Dans un luxueux et calme bureau se trouvait un jeune homme. Ses habits étaient nobles, ornés de quelques apparats ici et là, bien qu'ils paraissent pauvres en comparaison à ce que l'on pourrait imaginer d'une tenu porté par un individu de sang bleu. Il était assis face à un bureau, lisant l'un des nombreux documents y étant entreposés. Son expression était calme, mais ce n'était qu'une façade. Il regarda l'assistante qui était à ses côtés, espérant avoir mal lu ce qu'il tenait en main prise de léger spams.
" Avons-nous encore perdu du terrain ?'"
" Oui maître. J'en suis navrée. "
Répondit la sublime femme en se penchant légèrement. Ses longs cheveux bruns dissimulaient les restes limés et maquiller de ce qui était la corne noire d'un démon. Toutefois, ses vêtements ne pouvaient totalement masquer la peau d'un noir abyssale présente sur une infime partie de ses jambes.
Le noble garda une stature stoïque, conforme à son rang. Il n'avait cependant qu'une envie, jeter toute la paperasse accumulée sur son bureau dans un accès de colère.
[ Depuis le début de cette invasion nous ne faisons que perdre encore et encore ! Le moral est au plus bas, mes troupes sont presque anéanti, et même mon domaine sera bientôt entièrement sous leur joug…pourquoi ce damné de roi n'arrive pas à les repousser ! ]

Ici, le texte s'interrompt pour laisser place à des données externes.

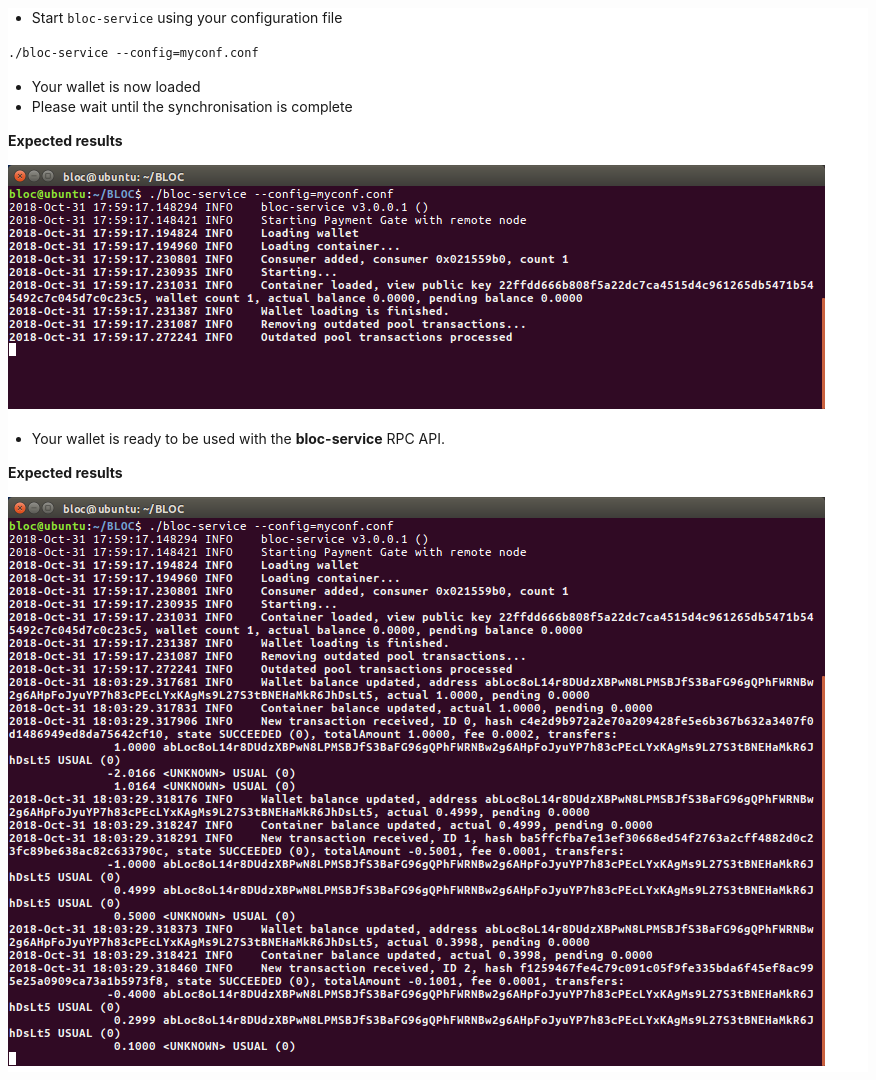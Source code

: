 
* Start `bloc-service` using your configuration file

```
./bloc-service --config=myconf.conf
```

* Your wallet is now loaded
* Please wait until the synchronisation is complete

**Expected results**

![wallet loading after restore private key](images/bloc-service/wallet-loading-after-restore-private-key.png)


* Your wallet is ready to be used with the **bloc-service** RPC API.

**Expected results**

![wallet ready after restore private key](images/bloc-service/wallet-ready-after-restore-prviate-keys.png)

Il ne détestait pas foncièrement l'homme qu'il servait. Toutefois, le fait que celui-ci ait tardé à ne serait-ce qu'à songé aider son petit fief l'avait fortement agacé. L'aide apportée ayant été inutile fut la cerise sur le gâteau, le faisant même douter de sa loyauté déjà faiblie envers celui qu'il pensait tout-puissant. De plus…
[ Et bien, j'imagine qu'il a déjà remarqué mes plans, où se méfie de moi. L'argent ne pouvait pas le tenir à l'écart pour toujours…]

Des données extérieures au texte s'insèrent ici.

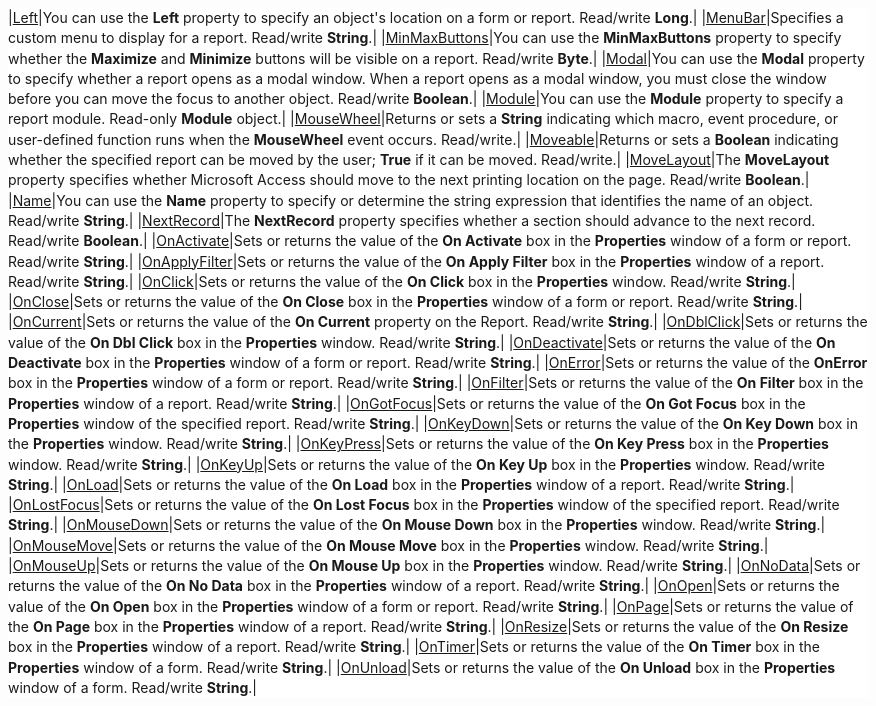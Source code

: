 |[Left](678601b5-ab80-2c19-9a29-7c5c2d63f792.md)|You can use the  **Left** property to specify an object's location on a form or report. Read/write **Long**.|
|[MenuBar](008e1d2e-f467-05a4-d246-eba85fd626ba.md)|Specifies a custom menu to display for a report. Read/write  **String**.|
|[MinMaxButtons](8aee0247-804a-e9ee-e11a-11c9c5d37ed6.md)|You can use the  **MinMaxButtons** property to specify whether the **Maximize** and **Minimize** buttons will be visible on a report. Read/write **Byte**.|
|[Modal](654ff830-c8d9-5bd9-1ec6-61ee6546b4db.md)|You can use the  **Modal** property to specify whether a report opens as a modal window. When a report opens as a modal window, you must close the window before you can move the focus to another object. Read/write **Boolean**.|
|[Module](e0cff3db-1697-7b8e-3934-7ead204052fb.md)|You can use the  **Module** property to specify a report module. Read-only **Module** object.|
|[MouseWheel](ea9d6443-abfd-6140-e167-548f4aafd342.md)|Returns or sets a  **String** indicating which macro, event procedure, or user-defined function runs when the **MouseWheel** event occurs. Read/write.|
|[Moveable](77e682a5-7a0f-f55e-a469-2770bb2de844.md)|Returns or sets a  **Boolean** indicating whether the specified report can be moved by the user; **True** if it can be moved. Read/write.|
|[MoveLayout](b02ddbda-ea3f-aad7-5f92-3b308dac4e79.md)|The  **MoveLayout** property specifies whether Microsoft Access should move to the next printing location on the page. Read/write **Boolean**.|
|[Name](a5d01749-e127-8807-4c90-a86c2d5dc028.md)|You can use the  **Name** property to specify or determine the string expression that identifies the name of an object. Read/write **String**.|
|[NextRecord](771508ff-9a2d-6317-2b23-a1c0b012e7ba.md)|The  **NextRecord** property specifies whether a section should advance to the next record. Read/write **Boolean**.|
|[OnActivate](eb7f05e3-edba-ab9e-3708-5c3ee7b2ee18.md)|Sets or returns the value of the  **On Activate** box in the **Properties** window of a form or report. Read/write **String**.|
|[OnApplyFilter](18e5b016-19a0-46bb-c552-c4bb8d458ca4.md)|Sets or returns the value of the  **On Apply Filter** box in the **Properties** window of a report. Read/write **String**.|
|[OnClick](45161619-ed2c-ff3d-00a6-26ed802e0480.md)|Sets or returns the value of the  **On Click** box in the **Properties** window. Read/write **String**.|
|[OnClose](640b5540-4b0d-6649-0a36-9dd63a437c84.md)|Sets or returns the value of the  **On Close** box in the **Properties** window of a form or report. Read/write **String**.|
|[OnCurrent](593fdb6c-017a-986f-22ef-cc9e66aaaf01.md)|Sets or returns the value of the  **On Current** property on the Report. Read/write **String**.|
|[OnDblClick](b92a1b2b-4f27-4f45-959c-6f1aec557004.md)|Sets or returns the value of the  **On Dbl Click** box in the **Properties** window. Read/write **String**.|
|[OnDeactivate](2b15bb7c-a307-6e2b-c933-b7a069ff99d0.md)|Sets or returns the value of the  **On Deactivate** box in the **Properties** window of a form or report. Read/write **String**.|
|[OnError](28436e0e-a37e-8acd-6c3c-1f6d96c63e23.md)|Sets or returns the value of the  **OnError** box in the **Properties** window of a form or report. Read/write **String**.|
|[OnFilter](72af402e-8e37-328e-b0f4-89f54f59bce0.md)|Sets or returns the value of the  **On Filter** box in the **Properties** window of a report. Read/write **String**.|
|[OnGotFocus](259d14b1-cd39-722e-b4d7-28742fefd831.md)|Sets or returns the value of the  **On Got Focus** box in the **Properties** window of the specified report. Read/write **String**.|
|[OnKeyDown](22be1d11-abbd-81ff-d83c-66aa2884560a.md)|Sets or returns the value of the  **On Key Down** box in the **Properties** window. Read/write **String**.|
|[OnKeyPress](9f6dcc2e-b2b1-56bc-2c3a-c7be498eda72.md)|Sets or returns the value of the  **On Key Press** box in the **Properties** window. Read/write **String**.|
|[OnKeyUp](a31122bb-3f5a-4021-a2b5-16487aa0ce7c.md)|Sets or returns the value of the  **On Key Up** box in the **Properties** window. Read/write **String**.|
|[OnLoad](b9ce7eaf-3f52-4cdf-a8eb-74f242c6b526.md)|Sets or returns the value of the  **On Load** box in the **Properties** window of a report. Read/write **String**.|
|[OnLostFocus](5a0e6b1d-ad2b-f28e-a565-dddeff9659c6.md)|Sets or returns the value of the  **On Lost Focus** box in the **Properties** window of the specified report. Read/write **String**.|
|[OnMouseDown](8b66aa47-d409-4cc6-2441-6c959f7120a4.md)|Sets or returns the value of the  **On Mouse Down** box in the **Properties** window. Read/write **String**.|
|[OnMouseMove](260c8b56-2985-1da4-7c3f-1398b54666b3.md)|Sets or returns the value of the  **On Mouse Move** box in the **Properties** window. Read/write **String**.|
|[OnMouseUp](0fc68ad5-6738-ba57-2f31-40d3d3e93cb3.md)|Sets or returns the value of the  **On Mouse Up** box in the **Properties** window. Read/write **String**.|
|[OnNoData](5d3cfec5-1b57-625c-c350-0d7e475be2d2.md)|Sets or returns the value of the  **On No Data** box in the **Properties** window of a report. Read/write **String**.|
|[OnOpen](e381f9a5-c409-7ae5-e266-cb3a046eb919.md)|Sets or returns the value of the  **On Open** box in the **Properties** window of a form or report. Read/write **String**.|
|[OnPage](d72bab5d-fdb8-99f5-5d27-8227bc0136ec.md)|Sets or returns the value of the  **On Page** box in the **Properties** window of a report. Read/write **String**.|
|[OnResize](336eceb4-7f78-b0b0-cb8f-a6a35c8bea76.md)|Sets or returns the value of the  **On Resize** box in the **Properties** window of a report. Read/write **String**.|
|[OnTimer](ef7ac956-ffa4-da79-0d39-9c505409b4af.md)|Sets or returns the value of the  **On Timer** box in the **Properties** window of a form. Read/write **String**.|
|[OnUnload](0ebc34b7-3541-4d35-fc9b-ac0feb41b873.md)|Sets or returns the value of the  **On Unload** box in the **Properties** window of a form. Read/write **String**.|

Le processus de penser du jeune homme se stoppa l'espace d'un instant, le laissant se recentrer sur ce qui comptait réellement.
[ La défaite est inenvisageable. Ils seront bientôt aux portes de Skystead et les tuerons tous…Je ne pourrai jamais réaliser notre rêve. Il est hors de question de baisser les bras maintenant.]
Il regarda par l'une des fenêtres qu'arborait la pièce ses soldats. Parmi eux, l'écrasante majorité était constituée de semi-humains possédant divers attributs animaux. Il y avait également une unique soubrette nettoyant la cour de sa propriété. Elle possédait des caractéristiques similaires à son assistante, qu'il se mit à fixer. Son regard était devenu plus doux. Toutefois, il n'eut pas le temps de réfléchir plus longtemps.
" Veuillez me pardonner monsieur le comte ! Sergent Raftir au rapport. Nos soldats viennent de remarquer du mouvement dans la forêt des calamités ! "
" Parler, que se passe-t-il ? "
[ Comme si j'avais besoin d'un autre problème.]
Déclara le jeune comte, se tournant vers le messager peinant à reprendre son souffle. Celui-ci avait aperçu l'assistante, ne parvenant que de peu à réprimer un regard empli de mépris et de dégoût.
" Bien. Les Golems de fer y habitant ont commencé à bouger. Les démons comptent profiter de la confusion de la guerre pour attaquer !"
L'assistante tressaillit à peine perceptiblement, la confusion teintant son visage.
" Ils se préparent à attaquer ? Combien sont-ils ? Je veux un rapport détaillé de leur force."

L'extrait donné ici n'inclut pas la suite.